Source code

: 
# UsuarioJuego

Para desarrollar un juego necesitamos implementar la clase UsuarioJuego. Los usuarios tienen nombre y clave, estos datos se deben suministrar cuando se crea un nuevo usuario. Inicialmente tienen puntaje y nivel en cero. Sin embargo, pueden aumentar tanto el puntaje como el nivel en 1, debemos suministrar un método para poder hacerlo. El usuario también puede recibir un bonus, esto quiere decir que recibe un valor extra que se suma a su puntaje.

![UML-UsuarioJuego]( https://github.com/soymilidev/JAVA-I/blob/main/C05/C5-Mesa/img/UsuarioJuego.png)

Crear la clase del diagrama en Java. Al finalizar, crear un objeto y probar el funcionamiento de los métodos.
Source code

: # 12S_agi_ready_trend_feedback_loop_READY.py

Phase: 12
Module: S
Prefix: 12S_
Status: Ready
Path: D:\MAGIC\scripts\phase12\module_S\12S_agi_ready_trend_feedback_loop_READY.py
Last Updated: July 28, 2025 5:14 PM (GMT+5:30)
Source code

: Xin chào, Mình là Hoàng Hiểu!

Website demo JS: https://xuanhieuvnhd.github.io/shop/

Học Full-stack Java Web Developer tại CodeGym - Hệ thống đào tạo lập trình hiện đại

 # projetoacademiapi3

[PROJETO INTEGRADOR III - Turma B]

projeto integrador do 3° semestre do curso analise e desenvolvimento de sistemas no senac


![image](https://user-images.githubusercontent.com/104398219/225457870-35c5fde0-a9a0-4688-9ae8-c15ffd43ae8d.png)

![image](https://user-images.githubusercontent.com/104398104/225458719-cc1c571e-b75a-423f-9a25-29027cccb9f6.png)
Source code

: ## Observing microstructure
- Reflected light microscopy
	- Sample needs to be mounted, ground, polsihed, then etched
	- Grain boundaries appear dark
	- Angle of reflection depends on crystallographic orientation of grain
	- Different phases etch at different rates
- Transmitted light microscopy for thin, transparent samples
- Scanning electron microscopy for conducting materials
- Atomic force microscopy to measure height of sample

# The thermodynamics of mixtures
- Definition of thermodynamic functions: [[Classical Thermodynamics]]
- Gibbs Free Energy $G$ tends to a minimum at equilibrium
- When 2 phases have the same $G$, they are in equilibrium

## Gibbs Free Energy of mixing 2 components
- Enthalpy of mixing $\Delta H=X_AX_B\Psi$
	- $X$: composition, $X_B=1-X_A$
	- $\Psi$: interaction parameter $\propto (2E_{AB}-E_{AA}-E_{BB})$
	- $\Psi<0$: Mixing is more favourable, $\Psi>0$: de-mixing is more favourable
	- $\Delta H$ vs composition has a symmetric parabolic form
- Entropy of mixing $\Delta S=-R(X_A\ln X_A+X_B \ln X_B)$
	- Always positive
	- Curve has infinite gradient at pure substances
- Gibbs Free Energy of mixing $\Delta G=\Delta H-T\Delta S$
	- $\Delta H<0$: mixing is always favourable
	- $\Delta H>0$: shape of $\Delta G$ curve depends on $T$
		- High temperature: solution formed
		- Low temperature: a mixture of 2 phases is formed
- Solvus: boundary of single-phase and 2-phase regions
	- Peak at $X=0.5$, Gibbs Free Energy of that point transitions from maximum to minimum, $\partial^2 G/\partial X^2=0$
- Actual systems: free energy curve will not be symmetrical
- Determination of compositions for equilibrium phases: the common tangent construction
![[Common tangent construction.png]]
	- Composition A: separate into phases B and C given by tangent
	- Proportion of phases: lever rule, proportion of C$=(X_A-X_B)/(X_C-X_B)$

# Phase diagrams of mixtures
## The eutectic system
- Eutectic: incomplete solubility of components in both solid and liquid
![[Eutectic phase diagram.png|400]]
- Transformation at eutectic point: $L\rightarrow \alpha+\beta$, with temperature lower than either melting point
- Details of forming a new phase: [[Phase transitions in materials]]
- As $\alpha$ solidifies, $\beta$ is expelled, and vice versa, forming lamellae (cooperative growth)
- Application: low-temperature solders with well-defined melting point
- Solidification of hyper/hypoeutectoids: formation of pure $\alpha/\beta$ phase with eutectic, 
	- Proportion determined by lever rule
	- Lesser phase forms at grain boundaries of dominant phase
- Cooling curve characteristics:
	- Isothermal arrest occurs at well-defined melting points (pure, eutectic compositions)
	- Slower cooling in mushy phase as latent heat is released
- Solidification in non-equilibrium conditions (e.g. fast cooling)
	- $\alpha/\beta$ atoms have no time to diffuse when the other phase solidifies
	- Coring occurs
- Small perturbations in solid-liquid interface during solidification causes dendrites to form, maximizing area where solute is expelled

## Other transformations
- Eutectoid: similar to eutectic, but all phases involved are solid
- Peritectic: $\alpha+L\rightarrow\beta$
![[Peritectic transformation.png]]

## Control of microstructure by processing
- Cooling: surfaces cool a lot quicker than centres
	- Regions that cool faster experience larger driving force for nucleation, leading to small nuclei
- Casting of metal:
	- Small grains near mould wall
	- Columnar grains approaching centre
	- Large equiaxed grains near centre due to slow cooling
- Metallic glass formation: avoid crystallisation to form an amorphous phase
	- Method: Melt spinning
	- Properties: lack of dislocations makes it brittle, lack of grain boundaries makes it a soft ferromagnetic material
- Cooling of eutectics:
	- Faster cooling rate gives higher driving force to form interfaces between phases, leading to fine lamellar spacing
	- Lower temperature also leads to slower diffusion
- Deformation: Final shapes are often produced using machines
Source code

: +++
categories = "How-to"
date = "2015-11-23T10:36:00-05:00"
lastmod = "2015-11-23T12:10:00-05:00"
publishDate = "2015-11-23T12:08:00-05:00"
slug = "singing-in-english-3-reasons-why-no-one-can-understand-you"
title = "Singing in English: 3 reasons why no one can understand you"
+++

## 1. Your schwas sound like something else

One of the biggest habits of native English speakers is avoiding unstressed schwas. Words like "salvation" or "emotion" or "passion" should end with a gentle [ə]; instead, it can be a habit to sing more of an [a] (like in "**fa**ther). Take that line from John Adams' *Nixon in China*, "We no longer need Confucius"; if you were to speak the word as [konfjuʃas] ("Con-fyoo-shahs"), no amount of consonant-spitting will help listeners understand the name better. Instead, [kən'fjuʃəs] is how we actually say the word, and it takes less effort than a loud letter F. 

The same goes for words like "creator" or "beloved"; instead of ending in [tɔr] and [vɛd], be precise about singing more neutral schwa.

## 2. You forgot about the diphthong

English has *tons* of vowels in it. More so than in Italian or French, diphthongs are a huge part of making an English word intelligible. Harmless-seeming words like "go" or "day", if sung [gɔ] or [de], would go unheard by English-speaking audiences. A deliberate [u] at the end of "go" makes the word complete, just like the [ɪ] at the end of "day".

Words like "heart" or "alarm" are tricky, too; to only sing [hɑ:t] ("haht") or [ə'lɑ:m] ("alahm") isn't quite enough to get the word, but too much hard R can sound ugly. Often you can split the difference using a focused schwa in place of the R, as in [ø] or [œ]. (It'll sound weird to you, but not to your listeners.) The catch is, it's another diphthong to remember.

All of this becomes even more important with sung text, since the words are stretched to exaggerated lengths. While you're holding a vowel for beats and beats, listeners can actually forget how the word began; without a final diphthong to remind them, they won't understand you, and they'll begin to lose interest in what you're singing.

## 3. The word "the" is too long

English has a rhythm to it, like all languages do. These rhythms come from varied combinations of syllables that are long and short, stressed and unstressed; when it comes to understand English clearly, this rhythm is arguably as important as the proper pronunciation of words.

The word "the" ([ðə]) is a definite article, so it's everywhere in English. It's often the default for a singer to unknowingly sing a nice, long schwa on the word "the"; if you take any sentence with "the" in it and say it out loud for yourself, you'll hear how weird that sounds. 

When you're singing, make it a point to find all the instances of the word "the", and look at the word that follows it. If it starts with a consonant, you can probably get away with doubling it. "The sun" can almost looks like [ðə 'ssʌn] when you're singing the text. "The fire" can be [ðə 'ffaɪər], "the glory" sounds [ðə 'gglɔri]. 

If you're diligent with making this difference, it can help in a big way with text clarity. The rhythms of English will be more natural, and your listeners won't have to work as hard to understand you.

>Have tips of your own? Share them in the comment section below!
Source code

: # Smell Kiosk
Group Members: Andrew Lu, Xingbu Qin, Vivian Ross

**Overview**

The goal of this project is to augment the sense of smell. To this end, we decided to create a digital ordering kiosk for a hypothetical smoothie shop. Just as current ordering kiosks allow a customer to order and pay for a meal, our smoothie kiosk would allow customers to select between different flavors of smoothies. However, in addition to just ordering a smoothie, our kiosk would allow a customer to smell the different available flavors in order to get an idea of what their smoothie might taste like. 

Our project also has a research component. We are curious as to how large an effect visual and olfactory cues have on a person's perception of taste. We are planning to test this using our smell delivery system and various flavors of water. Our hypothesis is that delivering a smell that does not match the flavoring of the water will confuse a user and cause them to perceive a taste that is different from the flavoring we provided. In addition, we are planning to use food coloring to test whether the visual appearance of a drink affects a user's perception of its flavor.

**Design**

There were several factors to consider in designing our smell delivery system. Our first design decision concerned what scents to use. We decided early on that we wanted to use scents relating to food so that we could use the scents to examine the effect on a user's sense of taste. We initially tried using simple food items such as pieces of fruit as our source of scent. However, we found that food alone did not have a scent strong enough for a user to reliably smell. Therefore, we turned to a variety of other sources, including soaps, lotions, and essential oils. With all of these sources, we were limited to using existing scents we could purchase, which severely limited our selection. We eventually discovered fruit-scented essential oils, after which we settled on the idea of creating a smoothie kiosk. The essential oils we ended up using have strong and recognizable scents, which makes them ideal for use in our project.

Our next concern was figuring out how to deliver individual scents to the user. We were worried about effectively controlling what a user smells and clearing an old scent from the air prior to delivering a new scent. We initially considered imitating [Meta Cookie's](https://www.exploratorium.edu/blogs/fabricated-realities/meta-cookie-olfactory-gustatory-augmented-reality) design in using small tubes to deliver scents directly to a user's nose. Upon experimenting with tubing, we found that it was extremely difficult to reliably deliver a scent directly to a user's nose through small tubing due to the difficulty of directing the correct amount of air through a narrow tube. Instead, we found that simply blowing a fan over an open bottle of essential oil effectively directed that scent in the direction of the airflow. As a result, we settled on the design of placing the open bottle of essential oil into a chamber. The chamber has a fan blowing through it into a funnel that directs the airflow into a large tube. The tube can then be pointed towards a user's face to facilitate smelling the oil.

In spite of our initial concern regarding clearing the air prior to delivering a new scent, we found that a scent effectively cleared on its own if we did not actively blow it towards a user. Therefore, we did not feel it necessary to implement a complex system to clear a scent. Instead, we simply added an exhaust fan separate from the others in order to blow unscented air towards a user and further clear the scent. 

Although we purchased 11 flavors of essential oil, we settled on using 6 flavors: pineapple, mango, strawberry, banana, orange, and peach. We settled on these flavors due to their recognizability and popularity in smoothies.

====

Problem ▸
What do the lines above say from the one containing "## Control of microstructure by processing" down to the one containing "- Columnar grains approaching centre"? Return them exactly, both end lines included, and only them.

Answer to the exercise ▸
## Control of microstructure by processing
- Cooling: surfaces cool a lot quicker than centres
	- Regions that cool faster experience larger driving force for nucleation, leading to small nuclei
- Casting of metal:
	- Small grains near mould wall
	- Columnar grains approaching centre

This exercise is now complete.